My first audio task is to ensure that the output audio level of 3 audio files is within a roughly equivalent Loudness value. I will try to achieve this more comprehensively, but for now, I looked for a simple tool I used to use called Levelator.
This program does not seem to be in the Repositories so I had to download the tar ball from their site at http://www.conversationsnetwork.org/levelator. Their download instructions warn me that I will need Python 2.5 and wxPython installed. So, it may not work the first time. OK then…
Then I tried to unpack the tar ball (a compressed file, like a ZIP file) by right-clicking and choosing ‘Open‘, but Studio tried to open using Mousepad (a text editor) – D’oh! That won’t work.
Selecting ‘Open With Other Application‘, I was able to look through my installed software to see if I could find tar to do the job (or maybe even try with ZIP or RAR?). I couldn’t find anything that seemed to fit the bill.
So, by typing:
into a terminal window, I could see from the result (/usr/lib/tar etc.) that tar is indeed installed on my system, so this looks like it’s going to be terminal work. So, to extract the file I am going to use the following switches:
- x = extract files
- v = verbose (so that I can see all proceeding happily)
- j = bz2 archive
- f = use the following tar archive for the operation
So, I typed:
tar -xvjf /Levelator-1.3.0-Python2.5.tar.bz2
where path to file in my case is /home/gary. Hmm… it tells me that the “Compressed file ends unexpectedly, perhaps it is corrupted?” and that I can use the -tvv option to repair (didn’t work), or the bzip2recover program to try and fix the archive. That didn’t work either.

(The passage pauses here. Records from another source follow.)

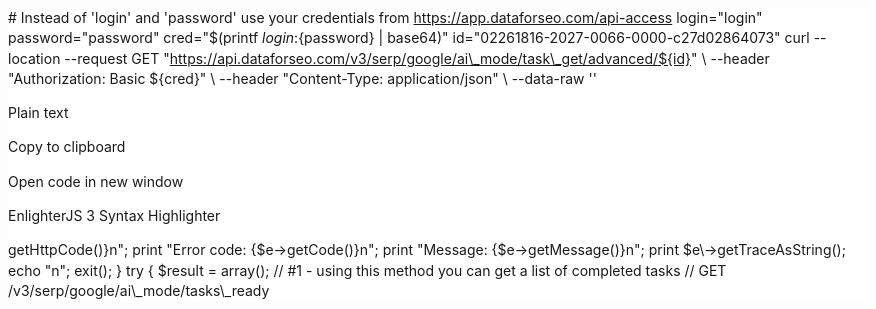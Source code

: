\# Instead of 'login' and 'password' use your credentials from https://app.dataforseo.com/api-access
login="login"
password="password"
cred="$(printf ${login}:${password} | base64)"
id="02261816-2027-0066-0000-c27d02864073"
curl --location --request GET "https://api.dataforseo.com/v3/serp/google/ai\_mode/task\_get/advanced/${id}" \\
--header "Authorization: Basic ${cred}" \\
--header "Content-Type: application/json" \\
--data-raw ''

Plain text

Copy to clipboard

Open code in new window

EnlighterJS 3 Syntax Highlighter

<?php

// You can download this file from here https://cdn.dataforseo.com/v3/examples/php/php\_RestClient.zip

require('RestClient.php');

$api\_url = 'https://api.dataforseo.com/';

try {

  // Instead of 'login' and 'password' use your credentials from https://app.dataforseo.com/api-access

  $client = new RestClient($api\_url, null, 'login', 'password');

} catch (RestClientException $e) {

  echo "n";

  print "HTTP code: {$e->getHttpCode()}n";

  print "Error code: {$e->getCode()}n";

  print "Message: {$e->getMessage()}n";

  print  $e\->getTraceAsString();

  echo "n";

  exit();

}

try {

  $result = array();

  // #1 - using this method you can get a list of completed tasks

  // GET /v3/serp/google/ai\_mode/tasks\_ready
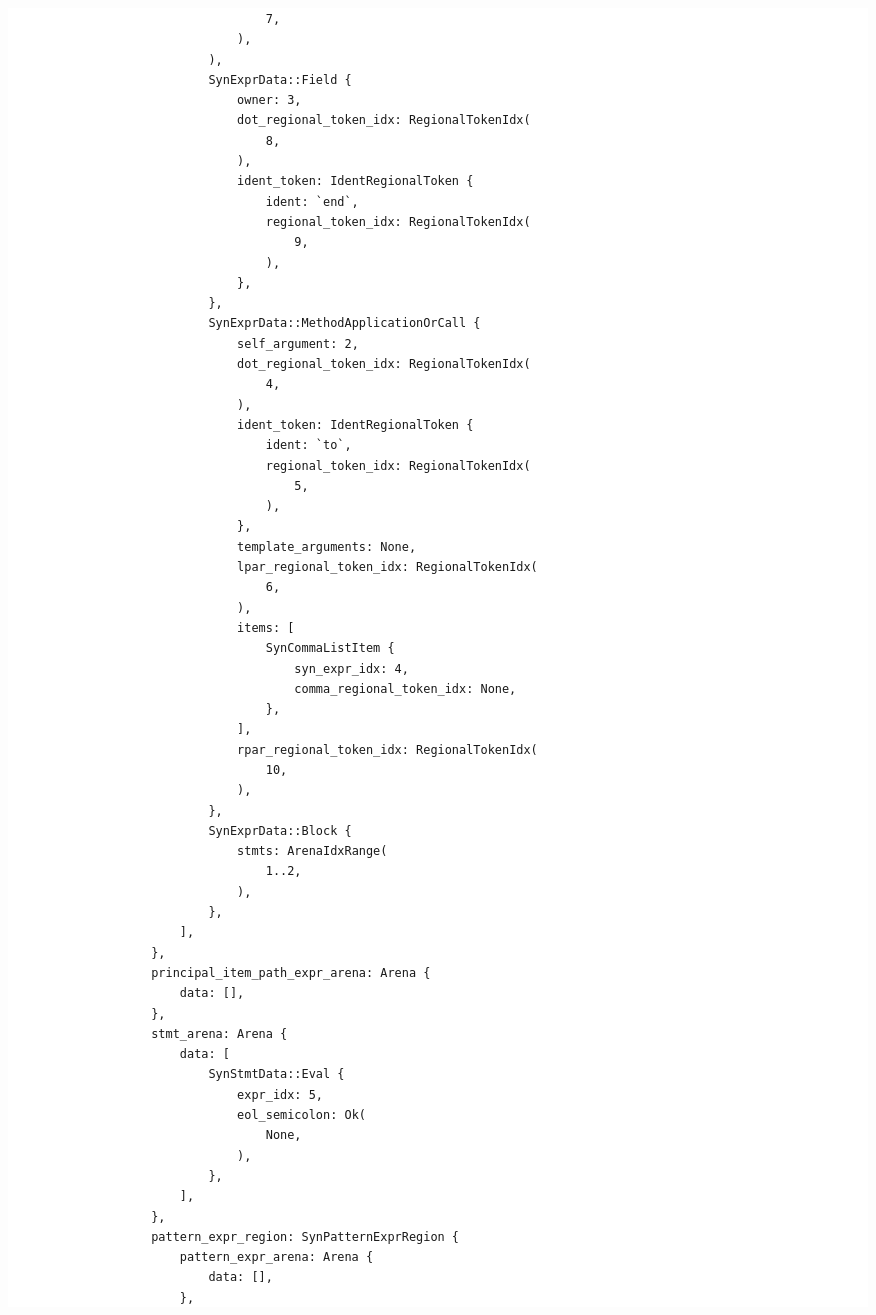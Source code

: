                                         7,
                                    ),
                                ),
                                SynExprData::Field {
                                    owner: 3,
                                    dot_regional_token_idx: RegionalTokenIdx(
                                        8,
                                    ),
                                    ident_token: IdentRegionalToken {
                                        ident: `end`,
                                        regional_token_idx: RegionalTokenIdx(
                                            9,
                                        ),
                                    },
                                },
                                SynExprData::MethodApplicationOrCall {
                                    self_argument: 2,
                                    dot_regional_token_idx: RegionalTokenIdx(
                                        4,
                                    ),
                                    ident_token: IdentRegionalToken {
                                        ident: `to`,
                                        regional_token_idx: RegionalTokenIdx(
                                            5,
                                        ),
                                    },
                                    template_arguments: None,
                                    lpar_regional_token_idx: RegionalTokenIdx(
                                        6,
                                    ),
                                    items: [
                                        SynCommaListItem {
                                            syn_expr_idx: 4,
                                            comma_regional_token_idx: None,
                                        },
                                    ],
                                    rpar_regional_token_idx: RegionalTokenIdx(
                                        10,
                                    ),
                                },
                                SynExprData::Block {
                                    stmts: ArenaIdxRange(
                                        1..2,
                                    ),
                                },
                            ],
                        },
                        principal_item_path_expr_arena: Arena {
                            data: [],
                        },
                        stmt_arena: Arena {
                            data: [
                                SynStmtData::Eval {
                                    expr_idx: 5,
                                    eol_semicolon: Ok(
                                        None,
                                    ),
                                },
                            ],
                        },
                        pattern_expr_region: SynPatternExprRegion {
                            pattern_expr_arena: Arena {
                                data: [],
                            },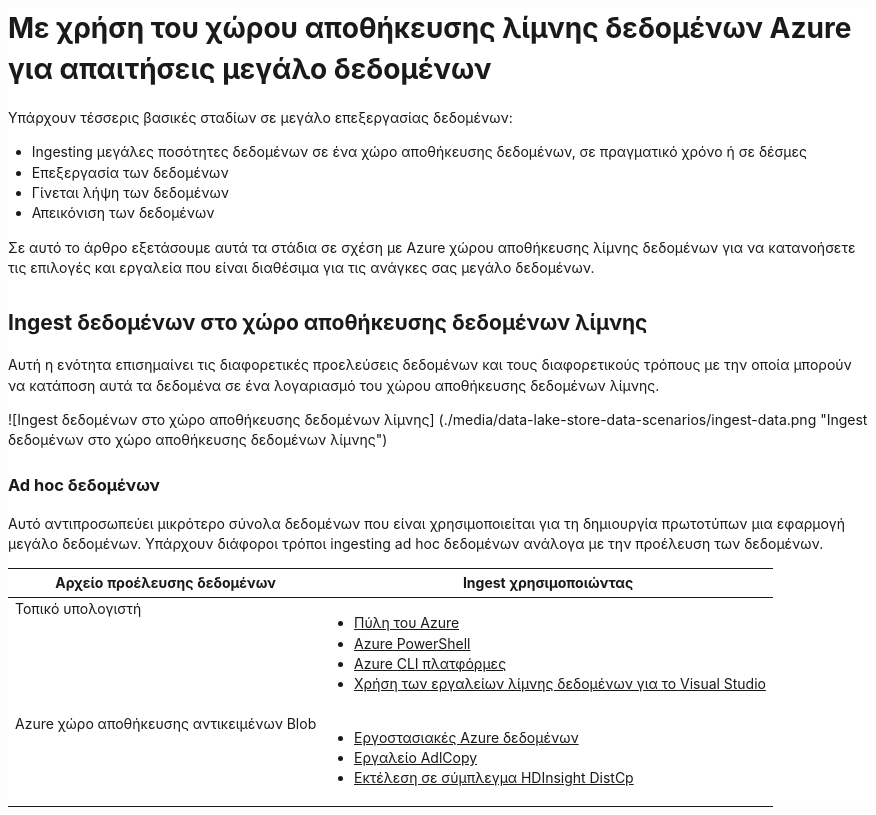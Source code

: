 <properties 
   pageTitle="Σενάρια δεδομένα που αφορούν χώρου αποθήκευσης δεδομένων λίμνης | Microsoft Azure" 
   description="Κατανόηση της διαφορετικά σενάρια και τα εργαλεία με τα δεδομένα που μπορούν να κατάποση, υποβάλλονται σε επεξεργασία, λήψη και απεικονιστούν σε ένα χώρο αποθήκευσης δεδομένων λίμνης" 
   services="data-lake-store" 
   documentationCenter="" 
   authors="nitinme" 
   manager="jhubbard" 
   editor="cgronlun"/>
 
<tags
   ms.service="data-lake-store"
   ms.devlang="na"
   ms.topic="article"
   ms.tgt_pltfrm="na"
   ms.workload="big-data" 
   ms.date="09/06/2016"
   ms.author="nitinme"/>

# <a name="using-azure-data-lake-store-for-big-data-requirements"></a>Με χρήση του χώρου αποθήκευσης λίμνης δεδομένων Azure για απαιτήσεις μεγάλο δεδομένων

Υπάρχουν τέσσερις βασικές σταδίων σε μεγάλο επεξεργασίας δεδομένων:

* Ingesting μεγάλες ποσότητες δεδομένων σε ένα χώρο αποθήκευσης δεδομένων, σε πραγματικό χρόνο ή σε δέσμες
* Επεξεργασία των δεδομένων
* Γίνεται λήψη των δεδομένων
* Απεικόνιση των δεδομένων

Σε αυτό το άρθρο εξετάσουμε αυτά τα στάδια σε σχέση με Azure χώρου αποθήκευσης λίμνης δεδομένων για να κατανοήσετε τις επιλογές και εργαλεία που είναι διαθέσιμα για τις ανάγκες σας μεγάλο δεδομένων.

## <a name="ingest-data-into-data-lake-store"></a>Ingest δεδομένων στο χώρο αποθήκευσης δεδομένων λίμνης

Αυτή η ενότητα επισημαίνει τις διαφορετικές προελεύσεις δεδομένων και τους διαφορετικούς τρόπους με την οποία μπορούν να κατάποση αυτά τα δεδομένα σε ένα λογαριασμό του χώρου αποθήκευσης δεδομένων λίμνης.

![Ingest δεδομένων στο χώρο αποθήκευσης δεδομένων λίμνης] (./media/data-lake-store-data-scenarios/ingest-data.png "Ingest δεδομένων στο χώρο αποθήκευσης δεδομένων λίμνης")

### <a name="ad-hoc-data"></a>Ad hoc δεδομένων

Αυτό αντιπροσωπεύει μικρότερο σύνολα δεδομένων που είναι χρησιμοποιείται για τη δημιουργία πρωτοτύπων μια εφαρμογή μεγάλο δεδομένων. Υπάρχουν διάφοροι τρόποι ingesting ad hoc δεδομένων ανάλογα με την προέλευση των δεδομένων.

| Αρχείο προέλευσης δεδομένων        | Ingest χρησιμοποιώντας                                                                        |
|--------------------|----------------------------------------------------------------------------------------|
| Τοπικό υπολογιστή     | <ul> <li>[Πύλη του Azure](/data-lake-store-get-started-portal.md)</li> <li>[Azure PowerShell](data-lake-store-get-started-powershell.md)</li> <li>[Azure CLI πλατφόρμες](data-lake-store-get-started-cli.md)</li> <li>[Χρήση των εργαλείων λίμνης δεδομένων για το Visual Studio](../data-lake-analytics/data-lake-analytics-data-lake-tools-get-started.md#upload-source-data-files) </li></ul> |
| Azure χώρο αποθήκευσης αντικειμένων Blob | <ul> <li>[Εργοστασιακές Azure δεδομένων](../data-factory/data-factory-azure-datalake-connector.md#sample-copy-data-from-azure-blob-to-azure-data-lake-store)</li> <li>[Εργαλείο AdlCopy](data-lake-store-copy-data-azure-storage-blob.md)</li><li>[Εκτέλεση σε σύμπλεγμα HDInsight DistCp](data-lake-store-copy-data-wasb-distcp.md)</li> </ul> |
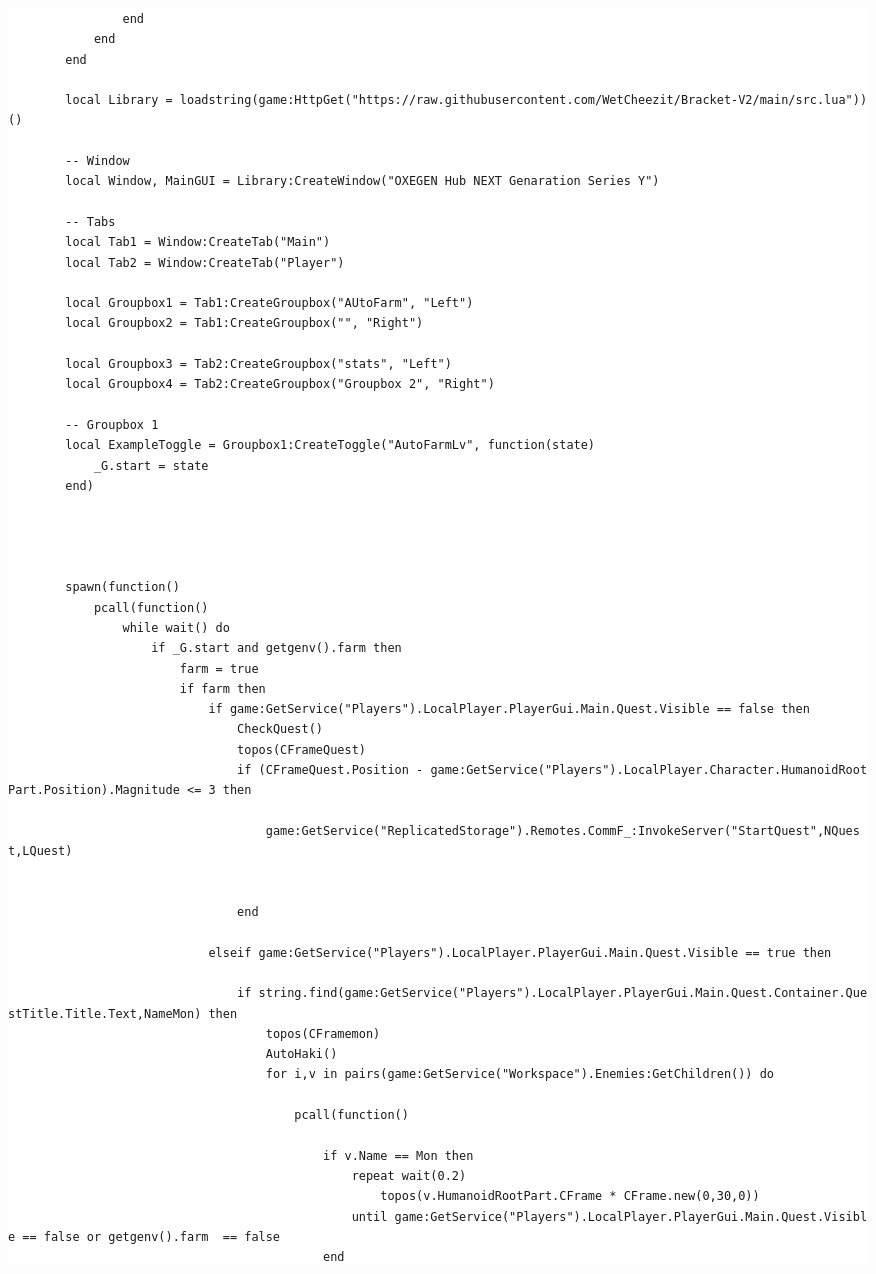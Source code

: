                     end
                end
            end

            local Library = loadstring(game:HttpGet("https://raw.githubusercontent.com/WetCheezit/Bracket-V2/main/src.lua"))()
        
            -- Window
            local Window, MainGUI = Library:CreateWindow("OXEGEN Hub NEXT Genaration Series Y")
        
            -- Tabs
            local Tab1 = Window:CreateTab("Main")
            local Tab2 = Window:CreateTab("Player")
        
            local Groupbox1 = Tab1:CreateGroupbox("AUtoFarm", "Left")
            local Groupbox2 = Tab1:CreateGroupbox("", "Right")
        
            local Groupbox3 = Tab2:CreateGroupbox("stats", "Left")
            local Groupbox4 = Tab2:CreateGroupbox("Groupbox 2", "Right")
        
            -- Groupbox 1
            local ExampleToggle = Groupbox1:CreateToggle("AutoFarmLv", function(state)
                _G.start = state
            end)
            
        
        
            
            spawn(function()
                pcall(function()
                    while wait() do  
                        if _G.start and getgenv().farm then
                            farm = true
                            if farm then
                                if game:GetService("Players").LocalPlayer.PlayerGui.Main.Quest.Visible == false then
                                    CheckQuest() 
                                    topos(CFrameQuest)
                                    if (CFrameQuest.Position - game:GetService("Players").LocalPlayer.Character.HumanoidRootPart.Position).Magnitude <= 3 then
                                        
                                        game:GetService("ReplicatedStorage").Remotes.CommF_:InvokeServer("StartQuest",NQuest,LQuest)
                                        
                                        
                                    end
                                    
                                elseif game:GetService("Players").LocalPlayer.PlayerGui.Main.Quest.Visible == true then
                                        
                                    if string.find(game:GetService("Players").LocalPlayer.PlayerGui.Main.Quest.Container.QuestTitle.Title.Text,NameMon) then
                                        topos(CFramemon)
                                        AutoHaki()
                                        for i,v in pairs(game:GetService("Workspace").Enemies:GetChildren()) do 
                                            
                                            pcall(function()  
                                                
                                                if v.Name == Mon then
                                                    repeat wait(0.2) 
                                                        topos(v.HumanoidRootPart.CFrame * CFrame.new(0,30,0))
                                                    until game:GetService("Players").LocalPlayer.PlayerGui.Main.Quest.Visible == false or getgenv().farm  == false
                                                end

Call for Noah and his Ark!
I’m a bit unsure as to what to do at this point, so I re-downloaded the archive in case I had managed to download a corrupt version and searched through the software packages for bzip2, and found an Archive manager called Ark. Let’s Install this.
Sadly, Ark reported that it was unable to open the archive as no suitable plugin had been found. Grr..
Have to report a FAIL so far on this one then.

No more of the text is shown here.